Newsletter Editorial, April 2011

Sweden, Africa and solidarity

by  Linnéa Bergholm, Researcher at NAI

Sweden’s contribution to NATO’s intervention in Libya may seriously harm its relations with the African Union (AU). Providing Swedish fighter jets is a misconceived and disingenuous attempt to stand up for humanitarian ideals. Instead, Sweden’s Africa policy ought to be informed by genuine solidarity and commitment to long-term development in Africa. Sweden ought to take a lead in policies to strengthen partnerships between the EU, the UN and the AU. In this respect, the Swedish government should actively promote a more democratic UN, in which Africa is afforded a seat as a permanent member of the UN Security Council.

The decisions of NATO’s lead states about where to drop bombs will have consequences for Sweden’s standing and influence in the Middle East and Africa.
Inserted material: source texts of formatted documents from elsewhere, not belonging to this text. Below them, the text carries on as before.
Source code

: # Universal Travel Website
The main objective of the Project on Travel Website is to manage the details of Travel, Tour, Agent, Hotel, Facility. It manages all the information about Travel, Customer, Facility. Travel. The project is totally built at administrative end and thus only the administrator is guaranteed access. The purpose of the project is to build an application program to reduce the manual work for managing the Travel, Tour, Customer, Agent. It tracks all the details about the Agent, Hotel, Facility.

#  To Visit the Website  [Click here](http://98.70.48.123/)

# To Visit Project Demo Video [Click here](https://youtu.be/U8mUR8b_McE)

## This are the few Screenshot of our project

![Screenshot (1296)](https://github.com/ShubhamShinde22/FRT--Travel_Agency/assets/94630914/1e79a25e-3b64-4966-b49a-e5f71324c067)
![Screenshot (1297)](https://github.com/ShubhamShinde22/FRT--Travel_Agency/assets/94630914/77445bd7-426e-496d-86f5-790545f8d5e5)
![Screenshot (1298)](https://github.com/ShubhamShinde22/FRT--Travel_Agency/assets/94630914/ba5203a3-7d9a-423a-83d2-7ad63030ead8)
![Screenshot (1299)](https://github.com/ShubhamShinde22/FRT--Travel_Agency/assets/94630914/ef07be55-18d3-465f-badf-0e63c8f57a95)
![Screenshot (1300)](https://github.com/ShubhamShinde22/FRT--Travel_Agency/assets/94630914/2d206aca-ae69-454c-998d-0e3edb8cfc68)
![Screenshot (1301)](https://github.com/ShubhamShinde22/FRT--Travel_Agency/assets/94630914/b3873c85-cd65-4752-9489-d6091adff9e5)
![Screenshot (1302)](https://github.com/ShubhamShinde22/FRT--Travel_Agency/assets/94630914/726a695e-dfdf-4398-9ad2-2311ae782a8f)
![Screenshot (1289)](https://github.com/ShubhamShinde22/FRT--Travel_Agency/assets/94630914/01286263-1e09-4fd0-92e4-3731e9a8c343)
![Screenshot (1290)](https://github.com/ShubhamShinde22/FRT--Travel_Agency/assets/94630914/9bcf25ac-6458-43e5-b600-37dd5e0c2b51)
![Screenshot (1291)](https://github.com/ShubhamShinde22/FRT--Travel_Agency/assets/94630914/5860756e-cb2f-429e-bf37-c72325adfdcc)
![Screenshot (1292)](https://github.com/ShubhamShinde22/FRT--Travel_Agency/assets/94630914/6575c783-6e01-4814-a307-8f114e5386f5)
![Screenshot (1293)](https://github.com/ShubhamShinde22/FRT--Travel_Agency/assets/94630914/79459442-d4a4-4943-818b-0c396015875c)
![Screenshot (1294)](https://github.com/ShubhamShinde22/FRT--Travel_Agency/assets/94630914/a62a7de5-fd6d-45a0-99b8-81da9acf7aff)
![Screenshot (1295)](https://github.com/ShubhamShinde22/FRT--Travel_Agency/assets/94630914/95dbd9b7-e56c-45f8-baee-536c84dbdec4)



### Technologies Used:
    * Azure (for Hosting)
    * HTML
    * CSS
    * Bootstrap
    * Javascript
Significantly, a number of Arabic and African states hold the view that the US, France and the UK have acted outside the legal parameters of UN Security Council resolution 1973. In addition to enforcing a no fly-zone to save Benghazi, these Western nations have also bombed other targets, most controversially including Gadaffi’s palace in Tripoli. South Africa, Gabon and Nigeria did support resolution 1973 in their capacity as non-permanent UN Security Council members. They have nonetheless been highly critical of how ‘generously’ the resolution has been interpreted.

Sweden should:

  • Take initiatives to foster multilateral agreement as the intervention proceeds.
  • Support the proposals of the Arab League and the AU regarding a ceasefire and political reforms at the earliest possible date.
  • Ask NATO for transparency regarding the intervention’s purposes, tactics and scale.

The view that the implementation of a no fly-zone over Libya is an expression of solidarity rests on a dangerously narrow definition of solidarity. Sweden’s solidarity with the peoples of Africa is better shown through effective and long-term development policy, trade rules and diplomatic relations. Sweden should rethink and renew its commitment on key issues, including its stance on EU-Africa trade policy, the UN focus on preventive diplomacy and reform of the UN Security Council. Sweden should reaffirm its position that developing countries require a more effective say in the UN Security Council, and perhaps also back Africa’s quest for a permanent seat on the UN Security Council.